Serum sclerostin levels showed inverse correlations with CRP (r = -0.57, p = 0.001) and ESR (r = -0.59, p < 0.001) suggesting that suppression of sclerostin occurs in the presence of inflammation. Though the serum levels of sclerostin increased from baseline (vs. 6 months vs. 12 months) after treatment with TNFi (60.5 ± 32.7 vs. 67.1 ± 31.9 vs. 72.7 ± 32.3 pmol/L, p <0.001) respectively), they remained significantly lower in patients compared to controls (72.7 ± 32.3 vs. 96.70 ± 52.9 pmol/L, P = 0.038) at 12 months. Furthermore, serum sclerostin levels at 12 months were lower in patients with high CRP (CRP ≥ 5 mg/L) compared to those with normal levels (50.8 ± 16.6 vs. 83.6 ± 33.0 pmol/L, p = 0.021). Similarly, in a recent report serum sclerostin levels did not change with TNF alpha inhibitor treatment (Korkosz 2014). The authors attributed this to the shorter disease course of patients as WNT proteins are activated only in later stages of bone remodeling.

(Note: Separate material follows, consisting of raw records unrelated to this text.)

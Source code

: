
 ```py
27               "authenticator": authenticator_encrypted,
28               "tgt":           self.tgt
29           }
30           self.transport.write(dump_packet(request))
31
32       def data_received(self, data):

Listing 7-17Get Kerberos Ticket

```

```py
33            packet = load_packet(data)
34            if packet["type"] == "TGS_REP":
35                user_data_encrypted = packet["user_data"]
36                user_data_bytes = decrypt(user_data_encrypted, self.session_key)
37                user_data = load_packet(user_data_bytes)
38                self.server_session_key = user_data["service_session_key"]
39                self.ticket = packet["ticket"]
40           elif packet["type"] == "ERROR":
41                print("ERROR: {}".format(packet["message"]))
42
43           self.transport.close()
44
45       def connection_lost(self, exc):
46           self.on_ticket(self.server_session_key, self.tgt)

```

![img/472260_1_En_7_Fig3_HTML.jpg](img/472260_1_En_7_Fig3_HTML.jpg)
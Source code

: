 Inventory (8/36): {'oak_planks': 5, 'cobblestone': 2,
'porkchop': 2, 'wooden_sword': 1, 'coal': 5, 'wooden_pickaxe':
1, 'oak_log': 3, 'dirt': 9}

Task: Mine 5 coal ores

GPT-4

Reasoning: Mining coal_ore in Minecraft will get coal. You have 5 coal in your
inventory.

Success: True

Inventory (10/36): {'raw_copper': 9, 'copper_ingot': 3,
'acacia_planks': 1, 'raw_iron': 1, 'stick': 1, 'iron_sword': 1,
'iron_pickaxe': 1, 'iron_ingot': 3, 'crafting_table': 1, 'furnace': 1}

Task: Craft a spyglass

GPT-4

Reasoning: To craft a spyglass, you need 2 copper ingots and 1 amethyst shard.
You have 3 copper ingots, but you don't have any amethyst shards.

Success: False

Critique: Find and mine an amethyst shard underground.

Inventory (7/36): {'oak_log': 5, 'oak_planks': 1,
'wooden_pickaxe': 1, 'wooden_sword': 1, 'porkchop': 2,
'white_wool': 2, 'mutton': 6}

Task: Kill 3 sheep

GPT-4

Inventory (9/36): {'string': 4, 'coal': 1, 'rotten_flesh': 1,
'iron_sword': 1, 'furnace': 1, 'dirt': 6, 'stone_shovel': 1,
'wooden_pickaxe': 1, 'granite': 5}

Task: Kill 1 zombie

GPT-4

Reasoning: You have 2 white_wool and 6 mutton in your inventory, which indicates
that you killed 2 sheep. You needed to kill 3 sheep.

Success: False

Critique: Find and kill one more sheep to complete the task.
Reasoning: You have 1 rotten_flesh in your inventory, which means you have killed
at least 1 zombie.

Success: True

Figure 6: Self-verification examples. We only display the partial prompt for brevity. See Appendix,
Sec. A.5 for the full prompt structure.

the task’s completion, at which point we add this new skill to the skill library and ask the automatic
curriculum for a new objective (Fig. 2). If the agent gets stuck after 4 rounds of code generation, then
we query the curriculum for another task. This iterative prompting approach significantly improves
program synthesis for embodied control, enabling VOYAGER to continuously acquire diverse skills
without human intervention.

Conversely, Taylan et al observed that there were no differences in Dkk-1 and sclerostin levels between AS patients and controls and also between AS groups with high or low BASDAI (Taylan 2012). However, the results might have been influenced by the use of TNFi in some patients (23 / 55 patients studied). Sclerostin levels have also been studied in relation to BMD in AS. Not much data exists on the link between sclerostin and BMD in AS. In the study by Saad et al, BMD at the lumbar spine increased after treatment TNFi, but no significant change was observed for hip BMD and the change in spine BMD was attributed partly to sclerostin levels remaining lower after one year of treatment with TNFi (Saad 2008). Tsui and colleagues recently demonstrated higher than normal levels of noggin and sclerostin-IgG immune complexes in AS sera (p<0.001) (Winkler 2004). This study concluded that higher levels of NOG and/or SOST-IgG immune complexes probably contribute to new bone formation in AS patients (Winkler 2004,Tsui 2013). The role of noggin and sclerostin-IgG immune complexes in mediating bone loss needs to be studied.